◆ WORK TO BE COMPLETED: Determine the number of lines below that contain the string "nettle", and state only that number.

****************************************

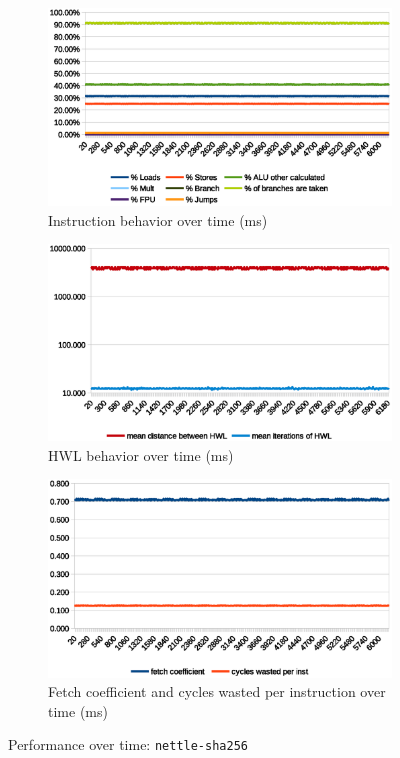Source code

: \documentclass[../bachelor_paper.tex]{subfiles}
\begin{document}
\begin{figure}
    \begin{subfigure}{0.45\textwidth}
        \includegraphics[width=\textwidth]{img/graph/embench/nettle-sha256_inst.eps}
        \caption{Instruction behavior over time (ms)}
    \end{subfigure}
    \begin{subfigure}{0.45\textwidth}
        \includegraphics[width=\textwidth]{img/graph/embench/nettle-sha256_hwl.eps}
        \caption{\ac{HWL} behavior over time (ms)}
    \end{subfigure}
    \begin{subfigure}{0.45\textwidth}
        \includegraphics[width=\textwidth]{img/graph/embench/nettle-sha256_fetch_waste.eps}
        \caption{Fetch coefficient and cycles wasted per instruction over time (ms)}
    \end{subfigure}
    \caption{Performance over time: \texttt{nettle-sha256}}
\end{figure}
\end{document}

****************************************

◆ YOUR RESPONSE: 4